[Start of Attachment]

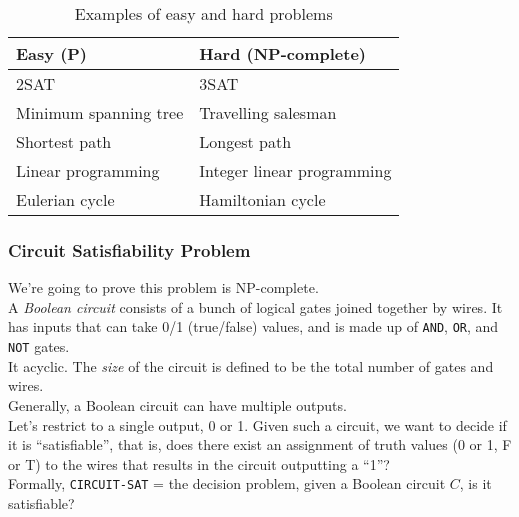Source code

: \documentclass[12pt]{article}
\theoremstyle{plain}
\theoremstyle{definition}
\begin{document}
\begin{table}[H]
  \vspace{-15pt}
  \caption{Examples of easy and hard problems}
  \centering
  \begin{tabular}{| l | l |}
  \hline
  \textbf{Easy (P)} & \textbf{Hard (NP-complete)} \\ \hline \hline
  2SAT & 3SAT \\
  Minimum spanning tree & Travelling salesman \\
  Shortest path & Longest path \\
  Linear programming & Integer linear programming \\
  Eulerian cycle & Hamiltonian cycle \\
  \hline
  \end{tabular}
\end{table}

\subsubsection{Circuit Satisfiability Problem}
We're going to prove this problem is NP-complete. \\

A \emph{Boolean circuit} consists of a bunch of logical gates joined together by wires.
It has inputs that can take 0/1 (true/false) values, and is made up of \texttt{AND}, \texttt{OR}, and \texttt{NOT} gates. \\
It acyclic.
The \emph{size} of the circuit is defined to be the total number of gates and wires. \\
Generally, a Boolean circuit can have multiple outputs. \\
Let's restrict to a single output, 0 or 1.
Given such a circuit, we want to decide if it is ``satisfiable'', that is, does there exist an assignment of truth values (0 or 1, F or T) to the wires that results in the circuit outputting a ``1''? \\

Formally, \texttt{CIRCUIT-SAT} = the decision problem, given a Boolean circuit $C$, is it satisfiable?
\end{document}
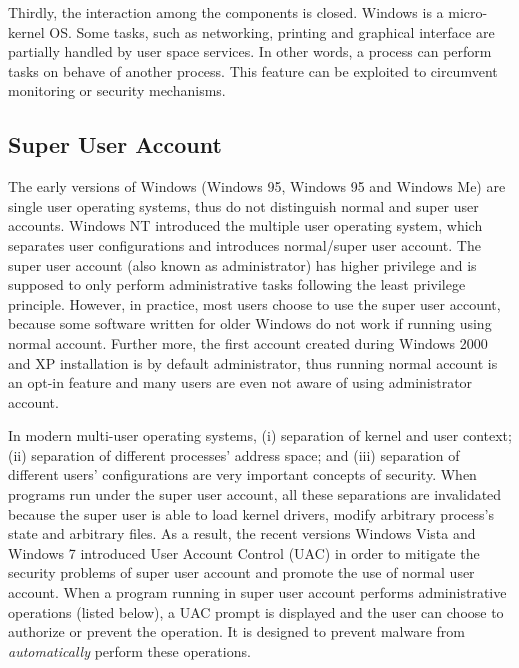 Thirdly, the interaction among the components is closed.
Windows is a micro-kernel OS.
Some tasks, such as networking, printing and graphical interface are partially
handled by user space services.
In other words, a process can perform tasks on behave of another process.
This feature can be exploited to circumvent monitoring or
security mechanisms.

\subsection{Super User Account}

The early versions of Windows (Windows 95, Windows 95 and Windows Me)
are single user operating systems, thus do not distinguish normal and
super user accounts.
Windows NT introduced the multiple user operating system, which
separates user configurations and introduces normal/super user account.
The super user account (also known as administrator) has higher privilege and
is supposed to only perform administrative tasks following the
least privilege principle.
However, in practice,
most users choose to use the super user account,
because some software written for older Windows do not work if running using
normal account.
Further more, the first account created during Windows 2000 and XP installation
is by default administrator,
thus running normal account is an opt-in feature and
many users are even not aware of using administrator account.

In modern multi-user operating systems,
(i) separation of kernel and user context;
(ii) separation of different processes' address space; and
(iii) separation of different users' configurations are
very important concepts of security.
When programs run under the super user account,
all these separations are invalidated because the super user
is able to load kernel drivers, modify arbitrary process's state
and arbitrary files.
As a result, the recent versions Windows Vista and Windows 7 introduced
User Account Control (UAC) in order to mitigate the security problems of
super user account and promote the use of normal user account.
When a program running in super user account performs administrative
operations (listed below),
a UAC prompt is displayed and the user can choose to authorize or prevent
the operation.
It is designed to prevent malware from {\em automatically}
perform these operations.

[End of Attachment]

* **What to produce**
Make a verbatim copy of all the entries and strip out the pictures.

* **Exercise output**
Source code

: \documentclass[12pt]{article}
\theoremstyle{plain}
\theoremstyle{definition}
\begin{document}
\begin{table}[H]
  \vspace{-15pt}
  \caption{Examples of easy and hard problems}
  \centering
  \begin{tabular}{| l | l |}
  \hline
  \textbf{Easy (P)} & \textbf{Hard (NP-complete)} \\ \hline \hline
  2SAT & 3SAT \\
  Minimum spanning tree & Travelling salesman \\
  Shortest path & Longest path \\
  Linear programming & Integer linear programming \\
  Eulerian cycle & Hamiltonian cycle \\
  \hline
  \end{tabular}
\end{table}

\subsubsection{Circuit Satisfiability Problem}
We're going to prove this problem is NP-complete. \\

A \emph{Boolean circuit} consists of a bunch of logical gates joined together by wires.
It has inputs that can take 0/1 (true/false) values, and is made up of \texttt{AND}, \texttt{OR}, and \texttt{NOT} gates. \\
It acyclic.
The \emph{size} of the circuit is defined to be the total number of gates and wires. \\
Generally, a Boolean circuit can have multiple outputs. \\
Let's restrict to a single output, 0 or 1.
Given such a circuit, we want to decide if it is ``satisfiable'', that is, does there exist an assignment of truth values (0 or 1, F or T) to the wires that results in the circuit outputting a ``1''? \\

Formally, \texttt{CIRCUIT-SAT} = the decision problem, given a Boolean circuit $C$, is it satisfiable?
\end{document}
 Thirdly, the interaction among the components is closed.
Windows is a micro-kernel OS.
Some tasks, such as networking, printing and graphical interface are partially
handled by user space services.
In other words, a process can perform tasks on behave of another process.
This feature can be exploited to circumvent monitoring or
security mechanisms.

\subsection{Super User Account}

The early versions of Windows (Windows 95, Windows 95 and Windows Me)
are single user operating systems, thus do not distinguish normal and
super user accounts.
Windows NT introduced the multiple user operating system, which
separates user configurations and introduces normal/super user account.
The super user account (also known as administrator) has higher privilege and
is supposed to only perform administrative tasks following the
least privilege principle.
However, in practice,
most users choose to use the super user account,
because some software written for older Windows do not work if running using
normal account.
Further more, the first account created during Windows 2000 and XP installation
is by default administrator,
thus running normal account is an opt-in feature and
many users are even not aware of using administrator account.

In modern multi-user operating systems,
(i) separation of kernel and user context;
(ii) separation of different processes' address space; and
(iii) separation of different users' configurations are
very important concepts of security.
When programs run under the super user account,
all these separations are invalidated because the super user
is able to load kernel drivers, modify arbitrary process's state
and arbitrary files.
As a result, the recent versions Windows Vista and Windows 7 introduced
User Account Control (UAC) in order to mitigate the security problems of
super user account and promote the use of normal user account.
When a program running in super user account performs administrative
operations (listed below),
a UAC prompt is displayed and the user can choose to authorize or prevent
the operation.
It is designed to prevent malware from {\em automatically}
perform these operations.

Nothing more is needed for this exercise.